Identity Provider (IdP)
An IdP is the system that performs user authentication. This is the central location where user credentials are actually stored and validated. Once a user logs into their identity provider, they have access to their SSO-enabled applications. When a user opens an application, the IdP and the SP work together to authenticate and authorize the user, granting them access if appropriate.
The conversation that happens between an IdP and SP is done through a message called an “assertion”. A SAML assertion is the message that the identity provider sends to the service provider. This is an XML (i.e., extensible markup language) document that is created by the IdP, verified by the SP, and contains all of the user’s identity details relevant for authentication. This includes their unique identifier, their name, and any additional attributes that may be required by the SP. Assertions are sometimes referred to as “claims” and both terms can be used interchangeably.
An assertion is constructed according to the SAML standards laid out in 2005 when the SAML2 standard was finalized by the OASIS consortium.ii Assertions are signed with an X.509 certificate by the identity provider. The service provider has a copy of the certificate’s “fingerprint”, which it uses to verify the authenticity of the assertion. This prevents malicious attackers, who do not have the certificate, from forging assertions and gaining unauthorized access.

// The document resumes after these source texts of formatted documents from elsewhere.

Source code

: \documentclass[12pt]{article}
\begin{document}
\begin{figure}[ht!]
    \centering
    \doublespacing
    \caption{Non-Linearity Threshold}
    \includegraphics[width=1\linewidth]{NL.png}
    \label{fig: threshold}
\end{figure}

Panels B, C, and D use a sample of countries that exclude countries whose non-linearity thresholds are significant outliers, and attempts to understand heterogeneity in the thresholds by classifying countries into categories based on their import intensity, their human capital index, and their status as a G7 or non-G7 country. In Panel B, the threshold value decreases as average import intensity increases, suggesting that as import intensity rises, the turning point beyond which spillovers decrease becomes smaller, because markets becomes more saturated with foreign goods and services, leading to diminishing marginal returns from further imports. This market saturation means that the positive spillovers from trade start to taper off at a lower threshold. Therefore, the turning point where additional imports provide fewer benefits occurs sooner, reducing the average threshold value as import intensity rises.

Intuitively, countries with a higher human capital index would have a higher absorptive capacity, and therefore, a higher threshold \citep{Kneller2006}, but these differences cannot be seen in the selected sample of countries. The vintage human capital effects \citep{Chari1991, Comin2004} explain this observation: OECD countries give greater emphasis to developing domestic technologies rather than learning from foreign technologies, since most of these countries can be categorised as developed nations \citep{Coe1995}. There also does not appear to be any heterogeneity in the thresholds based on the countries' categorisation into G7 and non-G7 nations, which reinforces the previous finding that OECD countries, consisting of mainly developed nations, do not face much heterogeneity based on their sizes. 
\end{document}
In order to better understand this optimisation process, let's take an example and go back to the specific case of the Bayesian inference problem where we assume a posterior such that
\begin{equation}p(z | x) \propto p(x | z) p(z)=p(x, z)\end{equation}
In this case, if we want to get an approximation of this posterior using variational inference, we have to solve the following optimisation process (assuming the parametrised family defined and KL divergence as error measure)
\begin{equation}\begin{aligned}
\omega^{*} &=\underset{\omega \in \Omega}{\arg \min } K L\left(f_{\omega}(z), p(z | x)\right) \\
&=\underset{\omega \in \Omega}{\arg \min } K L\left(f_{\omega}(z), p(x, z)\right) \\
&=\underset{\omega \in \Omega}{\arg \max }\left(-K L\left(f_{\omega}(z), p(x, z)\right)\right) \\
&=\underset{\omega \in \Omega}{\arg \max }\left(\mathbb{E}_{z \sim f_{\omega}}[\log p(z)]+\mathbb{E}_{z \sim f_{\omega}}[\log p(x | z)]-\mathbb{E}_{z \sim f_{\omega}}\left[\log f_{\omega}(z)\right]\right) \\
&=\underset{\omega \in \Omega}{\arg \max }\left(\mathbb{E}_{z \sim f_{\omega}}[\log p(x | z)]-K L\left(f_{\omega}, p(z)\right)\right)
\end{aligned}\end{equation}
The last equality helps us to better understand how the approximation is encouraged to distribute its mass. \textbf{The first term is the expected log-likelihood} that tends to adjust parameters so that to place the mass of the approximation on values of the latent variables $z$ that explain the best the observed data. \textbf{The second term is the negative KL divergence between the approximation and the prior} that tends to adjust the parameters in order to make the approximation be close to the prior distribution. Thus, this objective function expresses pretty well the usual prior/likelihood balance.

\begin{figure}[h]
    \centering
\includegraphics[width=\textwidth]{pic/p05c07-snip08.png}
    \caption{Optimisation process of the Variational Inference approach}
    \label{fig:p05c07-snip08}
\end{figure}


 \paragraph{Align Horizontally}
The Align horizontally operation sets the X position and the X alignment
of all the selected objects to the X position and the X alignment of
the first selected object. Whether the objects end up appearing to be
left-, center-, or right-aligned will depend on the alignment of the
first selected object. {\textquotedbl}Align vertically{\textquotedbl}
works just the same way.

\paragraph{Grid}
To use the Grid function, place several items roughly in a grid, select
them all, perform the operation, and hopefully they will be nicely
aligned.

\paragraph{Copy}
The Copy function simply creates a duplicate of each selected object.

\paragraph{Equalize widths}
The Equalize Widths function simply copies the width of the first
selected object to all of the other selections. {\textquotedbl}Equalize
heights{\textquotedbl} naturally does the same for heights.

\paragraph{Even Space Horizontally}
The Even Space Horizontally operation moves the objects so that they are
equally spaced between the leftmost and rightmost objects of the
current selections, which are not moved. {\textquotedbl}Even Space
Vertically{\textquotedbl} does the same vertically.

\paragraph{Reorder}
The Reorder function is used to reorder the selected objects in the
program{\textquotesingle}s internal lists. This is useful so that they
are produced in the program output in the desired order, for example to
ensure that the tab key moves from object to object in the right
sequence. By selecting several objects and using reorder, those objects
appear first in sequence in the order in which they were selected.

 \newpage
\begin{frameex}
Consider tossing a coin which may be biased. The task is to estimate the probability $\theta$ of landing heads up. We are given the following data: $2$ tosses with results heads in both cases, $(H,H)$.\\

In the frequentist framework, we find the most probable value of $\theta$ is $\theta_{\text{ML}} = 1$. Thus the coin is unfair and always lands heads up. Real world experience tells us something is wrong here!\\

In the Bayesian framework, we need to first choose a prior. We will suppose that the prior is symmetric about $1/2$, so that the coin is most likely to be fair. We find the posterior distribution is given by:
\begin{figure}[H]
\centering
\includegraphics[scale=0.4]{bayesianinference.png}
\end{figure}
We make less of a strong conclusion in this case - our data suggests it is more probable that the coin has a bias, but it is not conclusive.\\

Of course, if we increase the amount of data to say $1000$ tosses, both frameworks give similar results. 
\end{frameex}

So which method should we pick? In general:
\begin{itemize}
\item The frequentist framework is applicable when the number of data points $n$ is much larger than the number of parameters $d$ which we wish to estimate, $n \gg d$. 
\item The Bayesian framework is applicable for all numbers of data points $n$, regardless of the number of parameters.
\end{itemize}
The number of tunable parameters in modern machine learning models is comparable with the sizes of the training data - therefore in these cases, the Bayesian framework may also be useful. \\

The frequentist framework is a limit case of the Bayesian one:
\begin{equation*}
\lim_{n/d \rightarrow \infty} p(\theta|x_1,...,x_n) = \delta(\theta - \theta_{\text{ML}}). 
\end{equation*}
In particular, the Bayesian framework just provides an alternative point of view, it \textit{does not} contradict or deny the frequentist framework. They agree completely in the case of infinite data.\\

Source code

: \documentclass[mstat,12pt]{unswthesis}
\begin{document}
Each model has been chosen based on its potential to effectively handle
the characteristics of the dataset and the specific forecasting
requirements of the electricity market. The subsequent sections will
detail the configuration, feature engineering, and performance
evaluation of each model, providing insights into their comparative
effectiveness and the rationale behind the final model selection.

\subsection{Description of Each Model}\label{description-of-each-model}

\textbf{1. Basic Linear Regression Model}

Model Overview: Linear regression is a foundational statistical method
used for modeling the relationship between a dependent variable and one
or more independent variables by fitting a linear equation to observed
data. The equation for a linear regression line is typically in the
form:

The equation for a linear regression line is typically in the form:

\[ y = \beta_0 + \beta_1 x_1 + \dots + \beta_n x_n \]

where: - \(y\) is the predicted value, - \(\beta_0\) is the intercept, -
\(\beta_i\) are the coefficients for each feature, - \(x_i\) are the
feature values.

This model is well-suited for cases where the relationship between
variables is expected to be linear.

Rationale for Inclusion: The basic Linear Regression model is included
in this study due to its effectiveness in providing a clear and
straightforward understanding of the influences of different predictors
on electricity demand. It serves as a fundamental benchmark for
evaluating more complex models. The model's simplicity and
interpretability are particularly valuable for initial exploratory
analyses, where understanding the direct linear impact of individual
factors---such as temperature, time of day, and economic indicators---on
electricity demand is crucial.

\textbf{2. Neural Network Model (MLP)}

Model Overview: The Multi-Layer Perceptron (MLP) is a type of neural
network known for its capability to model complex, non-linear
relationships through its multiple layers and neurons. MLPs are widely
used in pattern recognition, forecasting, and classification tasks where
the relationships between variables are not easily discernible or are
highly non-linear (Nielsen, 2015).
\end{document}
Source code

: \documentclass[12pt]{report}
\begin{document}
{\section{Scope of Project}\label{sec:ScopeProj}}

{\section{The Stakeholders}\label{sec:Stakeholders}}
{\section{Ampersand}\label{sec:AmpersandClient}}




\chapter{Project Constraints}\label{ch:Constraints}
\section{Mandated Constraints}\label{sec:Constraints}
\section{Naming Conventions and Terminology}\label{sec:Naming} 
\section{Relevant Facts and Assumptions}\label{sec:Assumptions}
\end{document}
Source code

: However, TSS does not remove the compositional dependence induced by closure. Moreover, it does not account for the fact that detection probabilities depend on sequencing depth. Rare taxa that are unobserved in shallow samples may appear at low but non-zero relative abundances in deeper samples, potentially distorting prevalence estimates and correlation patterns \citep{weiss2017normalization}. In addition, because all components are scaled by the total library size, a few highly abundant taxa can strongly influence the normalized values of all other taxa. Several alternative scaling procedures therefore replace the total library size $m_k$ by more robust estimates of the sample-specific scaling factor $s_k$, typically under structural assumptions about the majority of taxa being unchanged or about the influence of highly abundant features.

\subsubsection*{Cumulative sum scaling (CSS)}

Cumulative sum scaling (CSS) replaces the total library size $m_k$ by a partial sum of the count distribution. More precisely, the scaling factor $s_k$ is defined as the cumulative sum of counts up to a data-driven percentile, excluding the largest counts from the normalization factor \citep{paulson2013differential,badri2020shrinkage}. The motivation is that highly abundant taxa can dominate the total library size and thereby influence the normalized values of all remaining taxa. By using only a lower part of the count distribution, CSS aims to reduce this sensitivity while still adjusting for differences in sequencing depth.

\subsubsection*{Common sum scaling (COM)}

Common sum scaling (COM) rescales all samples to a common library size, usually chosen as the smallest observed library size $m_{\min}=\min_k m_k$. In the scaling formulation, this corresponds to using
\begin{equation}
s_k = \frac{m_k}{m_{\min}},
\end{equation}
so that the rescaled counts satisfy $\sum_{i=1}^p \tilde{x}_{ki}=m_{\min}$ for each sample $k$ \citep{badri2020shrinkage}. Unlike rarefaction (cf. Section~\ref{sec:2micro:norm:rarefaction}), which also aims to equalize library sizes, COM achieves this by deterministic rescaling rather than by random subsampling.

SAML Authentication Example
Let’s follow a fictional employee, Bob Johnson, from his arrival at work to the launch of his first SSO-enabled application. This will give us a good idea of how SAML, and SSO in general, functions on a day-to-day basis.
After getting his morning cup of coffee, Bob sits down at his desk and logs into his SSO portal. Bob’s SSO portal serves as the identity provider in this simplified example. On the portal, Bob is presented with the numerous applications that he needs to perform his job.
Bob opens Salesforce by clicking on its icon in the portal. This is where the SAML authentication process begins.
First, Bob’s request is routed to Salesforce, the service provider. Salesforce responds, requesting authentication from identity provider (Bob’s SSO portal). The IdP then builds a SAML Assertion that contains Bob’s user information, such as his email address and name. The IdP then signs it with a certificate that it has on file and sends the assertion to the SP.
Once it receives the SAML assertion, the service provider (Salesforce) uses its copy of the certificate’s fingerprint to verify that the assertion is valid. If it’s valid, and Bob has an active account, he will be logged into Salesforce.
This exchange that authenticates Bob’s identity to Salesforce happens in the background in a matter of milliseconds. All Bob experiences is the ease of gaining access to his applications with a single click, and the joy of not needing to remember many different usernames and passwords.
What can SAML do for You?
SAML (and any other federated identity technology) serves to make the lives of users easier and more secure. Without it, users are forced to manage different credentials for every system, application, and website that they use. Such a massive collection of credentials remains difficult to manage—at best leading to forgotten passwords and halting productivity, at worst opening users and their organizations up to malicious attackers and identity theft.iii
By introducing a comprehensive single sign-on solution to your organization, its end users will have streamlined access to the applications they need on a daily basis. This reduces downtime caused by forgotten passwords and locked accounts, which translates directly into higher productivity and increased morale. All of this can contribute to a positive effect on a company’s bottom line, making investment in single sign-on solutions a clear winner in terms of ROI.